‘The Way He Looks’ Review: Brazil’s Oscar Entry a Sweet and Dramatic Coming-of-Age Tale

Ghilherme Lobo’s Leonardo isn’t a disabled gay teen — but a teen who happens to be disabled and gay — in a thoughtful and well-rounded coming-of-age tale

Brazil’s entry for the Foreign Language Oscar race is a reflection of that country’s relative progress in gay acceptance. Already host to the world’s largest pride parade, Brazil legalized same-sex marriage last year.
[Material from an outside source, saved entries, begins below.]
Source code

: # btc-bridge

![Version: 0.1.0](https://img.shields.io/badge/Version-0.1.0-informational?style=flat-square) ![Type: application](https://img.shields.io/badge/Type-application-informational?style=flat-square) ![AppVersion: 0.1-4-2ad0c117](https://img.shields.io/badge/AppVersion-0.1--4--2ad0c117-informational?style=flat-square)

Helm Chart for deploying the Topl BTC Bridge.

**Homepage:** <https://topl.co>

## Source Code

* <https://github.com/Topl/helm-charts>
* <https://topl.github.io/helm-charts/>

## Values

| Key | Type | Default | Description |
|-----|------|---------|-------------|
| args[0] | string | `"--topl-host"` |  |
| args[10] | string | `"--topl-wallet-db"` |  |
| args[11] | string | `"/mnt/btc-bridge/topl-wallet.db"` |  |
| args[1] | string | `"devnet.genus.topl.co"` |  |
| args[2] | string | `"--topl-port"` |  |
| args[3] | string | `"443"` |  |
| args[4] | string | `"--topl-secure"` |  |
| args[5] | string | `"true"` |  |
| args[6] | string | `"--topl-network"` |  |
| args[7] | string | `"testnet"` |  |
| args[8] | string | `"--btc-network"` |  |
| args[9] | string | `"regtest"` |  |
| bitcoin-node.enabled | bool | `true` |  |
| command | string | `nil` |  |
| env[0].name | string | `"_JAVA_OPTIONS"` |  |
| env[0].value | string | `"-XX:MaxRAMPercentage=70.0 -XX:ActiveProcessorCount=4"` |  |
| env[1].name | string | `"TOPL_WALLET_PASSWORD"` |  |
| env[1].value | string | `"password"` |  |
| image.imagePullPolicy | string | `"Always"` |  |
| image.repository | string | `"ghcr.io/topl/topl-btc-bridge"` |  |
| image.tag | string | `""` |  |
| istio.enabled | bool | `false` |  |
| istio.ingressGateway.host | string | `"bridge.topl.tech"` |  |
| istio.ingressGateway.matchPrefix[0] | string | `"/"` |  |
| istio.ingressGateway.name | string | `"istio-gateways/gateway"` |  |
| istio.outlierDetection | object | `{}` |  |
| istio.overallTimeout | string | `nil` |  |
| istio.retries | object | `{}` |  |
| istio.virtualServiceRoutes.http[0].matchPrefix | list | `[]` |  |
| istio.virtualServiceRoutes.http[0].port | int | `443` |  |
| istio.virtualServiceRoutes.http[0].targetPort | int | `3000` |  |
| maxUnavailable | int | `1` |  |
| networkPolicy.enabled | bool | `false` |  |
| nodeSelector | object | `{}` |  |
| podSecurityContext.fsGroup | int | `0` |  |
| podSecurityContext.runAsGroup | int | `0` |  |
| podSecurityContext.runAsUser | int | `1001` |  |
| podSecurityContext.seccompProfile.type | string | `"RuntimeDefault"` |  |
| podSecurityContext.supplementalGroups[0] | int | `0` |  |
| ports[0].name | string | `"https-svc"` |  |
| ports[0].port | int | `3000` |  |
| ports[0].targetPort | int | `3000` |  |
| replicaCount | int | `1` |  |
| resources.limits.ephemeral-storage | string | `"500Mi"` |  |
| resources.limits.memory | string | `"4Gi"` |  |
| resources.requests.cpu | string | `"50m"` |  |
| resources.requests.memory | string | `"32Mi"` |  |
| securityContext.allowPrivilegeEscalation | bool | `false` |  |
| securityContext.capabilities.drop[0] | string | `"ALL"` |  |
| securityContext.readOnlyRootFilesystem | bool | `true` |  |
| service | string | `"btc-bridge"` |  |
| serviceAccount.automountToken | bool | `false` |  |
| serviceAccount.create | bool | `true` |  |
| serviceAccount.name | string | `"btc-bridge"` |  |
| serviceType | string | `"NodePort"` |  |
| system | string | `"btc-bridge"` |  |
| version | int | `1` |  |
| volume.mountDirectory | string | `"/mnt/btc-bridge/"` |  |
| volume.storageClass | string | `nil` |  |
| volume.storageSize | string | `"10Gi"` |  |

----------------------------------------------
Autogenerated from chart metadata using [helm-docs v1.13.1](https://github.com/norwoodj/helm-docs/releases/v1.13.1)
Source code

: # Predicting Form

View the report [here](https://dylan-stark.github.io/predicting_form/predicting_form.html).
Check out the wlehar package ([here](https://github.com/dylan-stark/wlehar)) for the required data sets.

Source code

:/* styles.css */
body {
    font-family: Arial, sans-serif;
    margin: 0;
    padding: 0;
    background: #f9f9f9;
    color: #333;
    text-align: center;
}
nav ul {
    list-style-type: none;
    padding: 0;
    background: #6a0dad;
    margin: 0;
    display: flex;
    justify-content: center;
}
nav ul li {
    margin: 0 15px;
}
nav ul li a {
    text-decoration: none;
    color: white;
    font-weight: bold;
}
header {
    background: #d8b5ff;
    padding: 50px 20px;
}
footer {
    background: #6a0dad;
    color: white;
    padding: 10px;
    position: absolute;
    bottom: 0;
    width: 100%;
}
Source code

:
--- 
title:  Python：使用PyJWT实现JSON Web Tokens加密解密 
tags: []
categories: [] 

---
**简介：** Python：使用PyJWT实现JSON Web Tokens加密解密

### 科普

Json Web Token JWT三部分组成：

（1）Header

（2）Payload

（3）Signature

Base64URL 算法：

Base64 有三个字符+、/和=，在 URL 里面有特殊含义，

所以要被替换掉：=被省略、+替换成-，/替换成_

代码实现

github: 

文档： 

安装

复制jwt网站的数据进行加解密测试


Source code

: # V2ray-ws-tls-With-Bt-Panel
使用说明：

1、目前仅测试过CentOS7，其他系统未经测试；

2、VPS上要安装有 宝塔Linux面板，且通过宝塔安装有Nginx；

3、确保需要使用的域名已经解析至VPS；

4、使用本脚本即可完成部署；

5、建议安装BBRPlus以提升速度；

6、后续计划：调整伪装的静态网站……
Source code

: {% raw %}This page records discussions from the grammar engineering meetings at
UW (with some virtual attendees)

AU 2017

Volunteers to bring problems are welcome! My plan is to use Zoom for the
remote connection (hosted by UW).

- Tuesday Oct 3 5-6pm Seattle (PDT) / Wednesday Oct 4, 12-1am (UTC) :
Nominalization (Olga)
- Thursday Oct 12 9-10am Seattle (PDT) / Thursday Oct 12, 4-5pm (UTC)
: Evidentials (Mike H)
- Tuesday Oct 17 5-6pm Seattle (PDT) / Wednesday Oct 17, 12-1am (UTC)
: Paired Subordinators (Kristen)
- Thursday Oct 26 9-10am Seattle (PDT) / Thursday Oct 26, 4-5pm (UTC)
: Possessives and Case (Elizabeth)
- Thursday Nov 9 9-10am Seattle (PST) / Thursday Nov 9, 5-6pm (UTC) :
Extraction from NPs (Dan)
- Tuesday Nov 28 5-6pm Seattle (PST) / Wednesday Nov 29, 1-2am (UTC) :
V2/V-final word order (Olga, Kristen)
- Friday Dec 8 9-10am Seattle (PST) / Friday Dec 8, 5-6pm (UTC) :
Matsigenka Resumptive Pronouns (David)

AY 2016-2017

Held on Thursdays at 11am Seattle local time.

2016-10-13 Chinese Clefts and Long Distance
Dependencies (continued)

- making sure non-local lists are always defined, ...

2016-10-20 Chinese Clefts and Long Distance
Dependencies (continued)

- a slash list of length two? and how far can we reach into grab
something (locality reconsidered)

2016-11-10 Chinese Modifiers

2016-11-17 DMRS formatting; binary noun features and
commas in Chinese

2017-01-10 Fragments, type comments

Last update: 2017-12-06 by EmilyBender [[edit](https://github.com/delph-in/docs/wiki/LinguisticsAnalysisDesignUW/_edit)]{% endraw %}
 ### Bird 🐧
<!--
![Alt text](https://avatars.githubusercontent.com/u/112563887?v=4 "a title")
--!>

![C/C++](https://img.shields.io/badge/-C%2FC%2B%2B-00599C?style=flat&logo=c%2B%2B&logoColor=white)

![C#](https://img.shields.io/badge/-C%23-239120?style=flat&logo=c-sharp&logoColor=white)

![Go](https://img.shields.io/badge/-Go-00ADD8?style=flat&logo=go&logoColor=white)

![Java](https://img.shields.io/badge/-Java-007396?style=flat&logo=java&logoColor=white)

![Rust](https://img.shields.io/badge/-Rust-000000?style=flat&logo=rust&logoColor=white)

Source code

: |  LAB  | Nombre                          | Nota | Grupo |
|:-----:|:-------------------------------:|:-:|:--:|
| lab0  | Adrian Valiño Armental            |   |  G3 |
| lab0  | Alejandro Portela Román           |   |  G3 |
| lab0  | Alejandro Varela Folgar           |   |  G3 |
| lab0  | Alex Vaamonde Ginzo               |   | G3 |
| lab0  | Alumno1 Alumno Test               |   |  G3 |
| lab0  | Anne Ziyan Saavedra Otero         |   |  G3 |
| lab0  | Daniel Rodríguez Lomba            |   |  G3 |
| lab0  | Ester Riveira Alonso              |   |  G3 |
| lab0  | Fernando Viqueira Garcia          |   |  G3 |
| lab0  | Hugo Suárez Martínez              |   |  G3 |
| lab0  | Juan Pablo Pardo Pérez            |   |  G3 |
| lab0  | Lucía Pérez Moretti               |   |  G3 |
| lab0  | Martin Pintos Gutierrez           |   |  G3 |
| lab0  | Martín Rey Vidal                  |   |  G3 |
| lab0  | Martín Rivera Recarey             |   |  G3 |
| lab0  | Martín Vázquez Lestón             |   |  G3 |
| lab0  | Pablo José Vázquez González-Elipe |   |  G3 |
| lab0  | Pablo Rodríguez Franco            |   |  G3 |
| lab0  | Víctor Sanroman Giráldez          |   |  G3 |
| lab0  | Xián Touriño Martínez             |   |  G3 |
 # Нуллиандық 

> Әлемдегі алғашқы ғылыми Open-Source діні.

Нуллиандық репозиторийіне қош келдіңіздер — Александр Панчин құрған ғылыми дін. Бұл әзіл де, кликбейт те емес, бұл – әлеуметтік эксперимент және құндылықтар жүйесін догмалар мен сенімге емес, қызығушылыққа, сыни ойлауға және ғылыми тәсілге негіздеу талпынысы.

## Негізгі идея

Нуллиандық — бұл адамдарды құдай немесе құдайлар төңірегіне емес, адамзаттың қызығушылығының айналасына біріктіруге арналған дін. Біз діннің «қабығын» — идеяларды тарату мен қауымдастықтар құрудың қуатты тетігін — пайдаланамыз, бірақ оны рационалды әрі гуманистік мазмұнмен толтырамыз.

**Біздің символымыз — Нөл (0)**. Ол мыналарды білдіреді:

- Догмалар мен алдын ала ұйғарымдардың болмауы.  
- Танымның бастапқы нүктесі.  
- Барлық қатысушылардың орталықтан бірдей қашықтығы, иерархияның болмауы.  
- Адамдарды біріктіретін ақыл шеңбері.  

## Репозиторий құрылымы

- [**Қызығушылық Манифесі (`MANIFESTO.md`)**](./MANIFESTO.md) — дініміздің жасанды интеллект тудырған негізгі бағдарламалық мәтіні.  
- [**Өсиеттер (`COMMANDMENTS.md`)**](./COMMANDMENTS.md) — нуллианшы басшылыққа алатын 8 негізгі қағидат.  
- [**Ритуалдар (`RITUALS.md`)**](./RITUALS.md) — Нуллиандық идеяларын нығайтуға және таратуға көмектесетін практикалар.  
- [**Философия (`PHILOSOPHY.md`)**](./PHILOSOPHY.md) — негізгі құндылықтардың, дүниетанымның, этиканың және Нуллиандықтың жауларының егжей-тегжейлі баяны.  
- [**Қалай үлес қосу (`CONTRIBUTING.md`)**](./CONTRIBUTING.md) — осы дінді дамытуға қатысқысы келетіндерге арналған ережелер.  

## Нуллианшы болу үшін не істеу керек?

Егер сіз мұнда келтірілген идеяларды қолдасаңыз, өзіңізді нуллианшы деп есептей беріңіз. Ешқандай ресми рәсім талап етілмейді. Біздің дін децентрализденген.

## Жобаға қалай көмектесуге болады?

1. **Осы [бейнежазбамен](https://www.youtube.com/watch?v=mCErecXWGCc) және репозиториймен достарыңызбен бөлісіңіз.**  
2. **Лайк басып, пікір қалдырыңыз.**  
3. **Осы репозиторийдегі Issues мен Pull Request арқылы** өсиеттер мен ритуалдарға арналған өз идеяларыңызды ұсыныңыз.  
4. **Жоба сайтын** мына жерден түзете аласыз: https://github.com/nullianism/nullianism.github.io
In “The Way He Looks,” writer-director Daniel Ribeiro’s feature debut, teenage Leo’s desires for his new friend Gabriel aren’t even his biggest concern. Rather, his sweet and slight coming-of-age journey focuses primarily on the blind high-schooler’s pursuit of greater independence from his overprotective parents and making room for a new friendship alongside his co-dependent bond with life-long pal Giovana.

“The Way He Looks” isn’t necessarily an awards frontrunner, nor should it be one. For a story about a disabled, gay, urban, upper-middle-class adolescent boy who listens only to classical music (until he’s introduced to Belle and Sebastian), it’s a cautiously universal tale, seemingly calculated to be as relatable as possible.

The film begins with a John Hughes-ian fret: Leo (Ghilherme Lobo) lies by a pool, wondering aloud to his bestie Giovana (Tess Amorim) when he’ll receive his first kiss. (His preference for boys is the one thing Giovana doesn’t know about him.) Later, Leo presses his lips on the glass door in the shower while thinking about the new boy in school: lanky, curly-haired Gabriel (Fabio Audi).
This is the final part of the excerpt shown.